If Salman’s indeed guilty, then his best option would have been to take the punishment early enough
Madhavankutty Pillai Madhavankutty Pillai | 08 May, 2014
If Salman’s indeed guilty, then his best option would have been to take the punishment early enough
If Salman’s indeed guilty, then his best option would have been to take the punishment early enough
If there is a movie that Salman Khan should be watching in his present moment of suffering, then it is Flight. In it, Denzel Washington pulled off one of his great performances as an alcoholic trying to manipulate the system during an enquiry over a plane crash. He even succeeds, but in the end, the only redemption he finds is in owning up to his actions.

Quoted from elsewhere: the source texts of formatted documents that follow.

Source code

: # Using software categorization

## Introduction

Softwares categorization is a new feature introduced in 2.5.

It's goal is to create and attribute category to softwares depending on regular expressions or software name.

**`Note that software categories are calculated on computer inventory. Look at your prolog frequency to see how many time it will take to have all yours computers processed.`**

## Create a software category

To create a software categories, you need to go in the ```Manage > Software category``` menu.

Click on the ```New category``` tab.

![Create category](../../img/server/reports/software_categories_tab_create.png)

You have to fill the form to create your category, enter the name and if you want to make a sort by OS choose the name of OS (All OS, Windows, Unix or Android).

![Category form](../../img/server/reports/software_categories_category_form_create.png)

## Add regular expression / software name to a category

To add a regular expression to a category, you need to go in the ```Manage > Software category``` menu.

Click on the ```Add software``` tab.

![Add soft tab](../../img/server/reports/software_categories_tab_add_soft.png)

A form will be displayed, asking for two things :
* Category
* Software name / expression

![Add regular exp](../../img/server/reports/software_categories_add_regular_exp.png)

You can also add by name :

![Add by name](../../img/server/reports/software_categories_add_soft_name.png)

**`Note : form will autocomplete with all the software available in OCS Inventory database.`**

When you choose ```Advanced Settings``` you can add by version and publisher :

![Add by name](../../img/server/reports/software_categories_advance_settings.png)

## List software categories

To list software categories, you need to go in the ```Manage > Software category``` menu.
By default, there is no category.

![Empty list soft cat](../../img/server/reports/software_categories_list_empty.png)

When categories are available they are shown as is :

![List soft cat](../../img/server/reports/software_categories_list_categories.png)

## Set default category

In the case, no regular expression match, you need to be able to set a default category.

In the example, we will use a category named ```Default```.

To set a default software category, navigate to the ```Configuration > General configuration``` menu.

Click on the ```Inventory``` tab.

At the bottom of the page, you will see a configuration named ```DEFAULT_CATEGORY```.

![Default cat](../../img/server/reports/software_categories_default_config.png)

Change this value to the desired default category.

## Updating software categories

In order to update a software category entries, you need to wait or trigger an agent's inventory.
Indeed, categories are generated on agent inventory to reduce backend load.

Two witnesses now say that they saw a drunk Salman get out of the driver’s side of his car after it had run over pavement dwellers in 2002, killing one and injuring four others. A third witness does not remember which door he emerged from, but says he did flee the scene. There are two ways in which most criminal cases get managed in court—by delaying hearings indefinitely and by turning witnesses hostile. In the Salman case, both tactics have run out of power after 12 years. There will still be time to work the appeals in the upper courts, but his conviction seems a strong possibility at the trial court level, at least after the deposition of these witnesses.
It is something that Salman must long have been anticipating, given his radical image makeover over the past few years. You suddenly saw a mature temperate superstar replacing an emotionally delinquent man. He increasingly began to highlight his charity Being Human, and he was wont to speak of how he had given up on vices. This was also a period when he became most successful career- wise. All the movies he touched turned to gold. This too was turned into good public relations with claims that all his money went into charity. And yet, if all this was the real deal, then what is one to make of the report that a day before the present witnesses deposed, one of them got a phone call threatening him to take Rs 5 lakh and go away? Whoever did it had just sabotaged years of reputation management.
Salman’s predicament is in some measure a thumbs-up for the Indian legal system. It is overburdened, corrupt and on the verge of collapse, but the very exercise of manipulating it is so agonising that it’s a punishment in itself. After having charges whittled down to ‘death by negligence’, it was unexpectedly again changed to the far more serious one of ‘culpable homicide’ last year.
The more it gets postponed, the older Salman becomes if and when he finally has to serve a prison term. And prison is always more endurable for a younger man. An artist, if he goes through such an experience early enough, might even make some use of it in his art. He can continue with an unburdened conscience and make more out of life. But these are usually not considerations because the only thing that matters is managing the immediate environment. It is possible to do that in India, but in the long run, there are so many forces at work— from crooked and honest policemen and politicians to activist lawyers to the media—that it is almost impossible for a high-profile case to be scuttled forever.
If Salman’s indeed guilty, then his best option would have been to take his punishment as early as possible. There was a long half-a-decade interregnum when all he had to do was plead guilty to the negligence charge and spend a minimum length of time in jail. Instead, it has gone out of his lawyers’ control, and, like Sanjay Dutt before him, the actor faces the agony of uncertainty.